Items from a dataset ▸
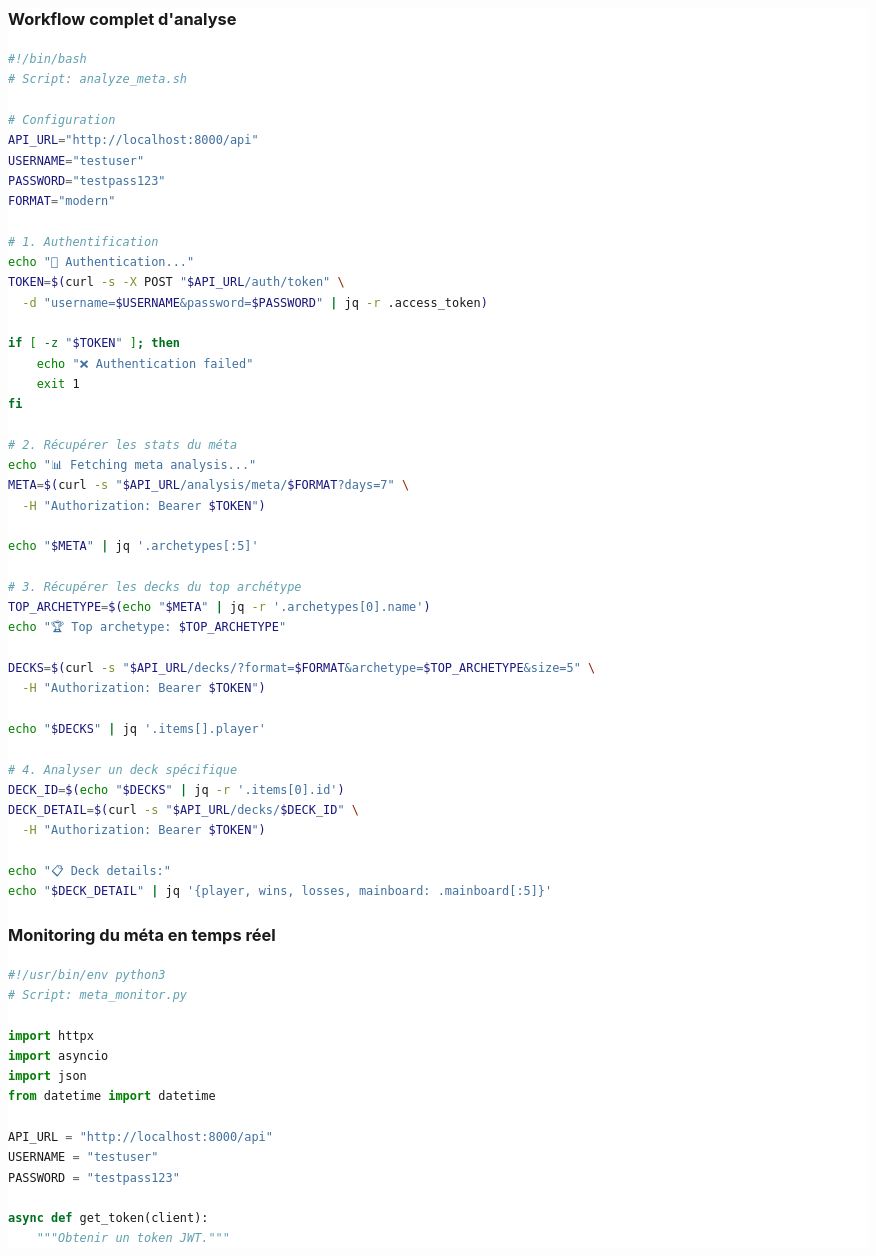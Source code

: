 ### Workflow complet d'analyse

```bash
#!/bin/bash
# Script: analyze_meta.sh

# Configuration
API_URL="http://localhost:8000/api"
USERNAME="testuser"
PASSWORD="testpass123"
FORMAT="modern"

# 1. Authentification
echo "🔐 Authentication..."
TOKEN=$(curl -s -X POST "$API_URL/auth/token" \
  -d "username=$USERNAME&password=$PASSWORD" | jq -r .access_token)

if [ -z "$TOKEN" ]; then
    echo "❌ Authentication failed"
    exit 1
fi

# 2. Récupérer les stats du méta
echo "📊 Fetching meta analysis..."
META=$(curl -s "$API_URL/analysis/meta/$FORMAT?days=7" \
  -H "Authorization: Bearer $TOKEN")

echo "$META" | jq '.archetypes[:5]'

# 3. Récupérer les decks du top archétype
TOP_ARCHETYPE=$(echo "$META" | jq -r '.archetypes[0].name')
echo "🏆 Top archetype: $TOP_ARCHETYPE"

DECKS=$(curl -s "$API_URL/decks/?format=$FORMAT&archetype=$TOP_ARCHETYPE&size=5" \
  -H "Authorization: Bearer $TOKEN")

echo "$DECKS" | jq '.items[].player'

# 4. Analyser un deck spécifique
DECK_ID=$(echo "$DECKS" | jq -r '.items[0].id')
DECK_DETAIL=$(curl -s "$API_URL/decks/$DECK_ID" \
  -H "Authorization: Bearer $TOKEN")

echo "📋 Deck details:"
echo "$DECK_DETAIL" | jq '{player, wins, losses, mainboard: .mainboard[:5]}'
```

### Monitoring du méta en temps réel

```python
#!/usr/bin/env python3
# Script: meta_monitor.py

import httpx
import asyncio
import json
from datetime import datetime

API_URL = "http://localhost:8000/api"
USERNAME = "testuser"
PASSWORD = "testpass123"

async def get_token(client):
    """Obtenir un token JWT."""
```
---
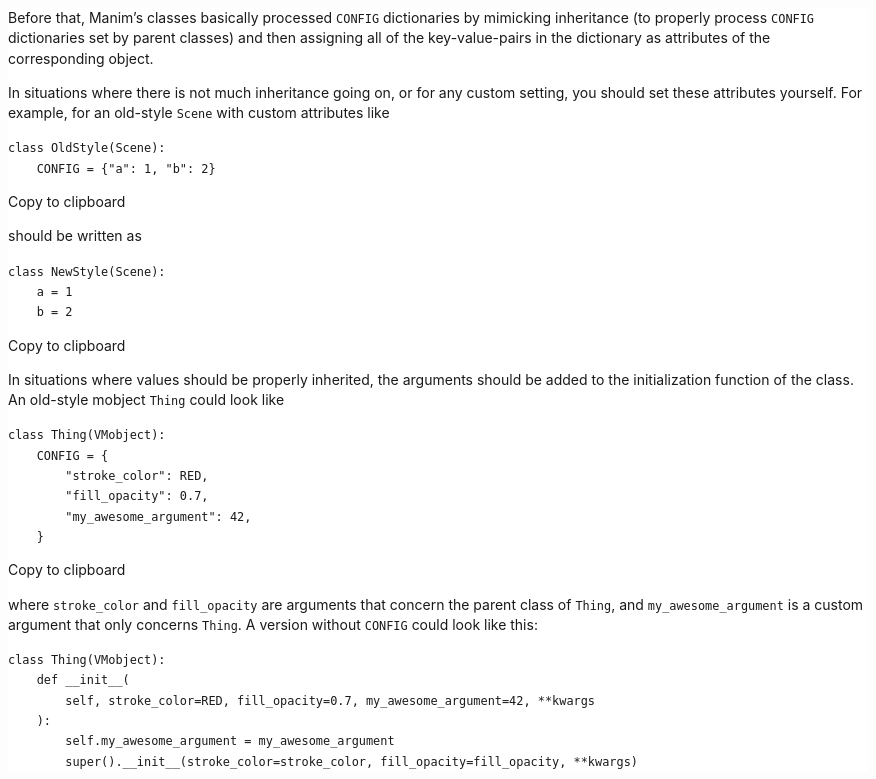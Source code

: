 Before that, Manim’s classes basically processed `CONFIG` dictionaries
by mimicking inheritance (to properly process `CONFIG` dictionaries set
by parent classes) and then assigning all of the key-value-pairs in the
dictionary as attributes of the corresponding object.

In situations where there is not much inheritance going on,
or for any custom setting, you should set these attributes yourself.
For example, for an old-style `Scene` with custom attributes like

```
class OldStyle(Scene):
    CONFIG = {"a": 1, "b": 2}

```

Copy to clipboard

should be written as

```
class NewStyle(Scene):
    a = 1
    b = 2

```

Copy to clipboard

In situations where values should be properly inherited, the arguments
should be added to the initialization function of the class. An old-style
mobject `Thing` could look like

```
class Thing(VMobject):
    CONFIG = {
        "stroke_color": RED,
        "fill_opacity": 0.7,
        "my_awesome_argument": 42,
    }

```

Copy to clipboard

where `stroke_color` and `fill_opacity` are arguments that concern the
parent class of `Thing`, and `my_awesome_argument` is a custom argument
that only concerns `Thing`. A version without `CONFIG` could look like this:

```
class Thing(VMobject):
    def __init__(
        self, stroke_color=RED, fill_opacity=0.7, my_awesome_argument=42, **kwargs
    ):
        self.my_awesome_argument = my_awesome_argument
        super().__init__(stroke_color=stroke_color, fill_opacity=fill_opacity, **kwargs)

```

Action item ▸
The answer must consist of every line in the records above that contains the word "parent".

The completed task ▸
by parent classes) and then assigning all of the key-value-pairs in the
parent class of `Thing`, and `my_awesome_argument` is a custom argument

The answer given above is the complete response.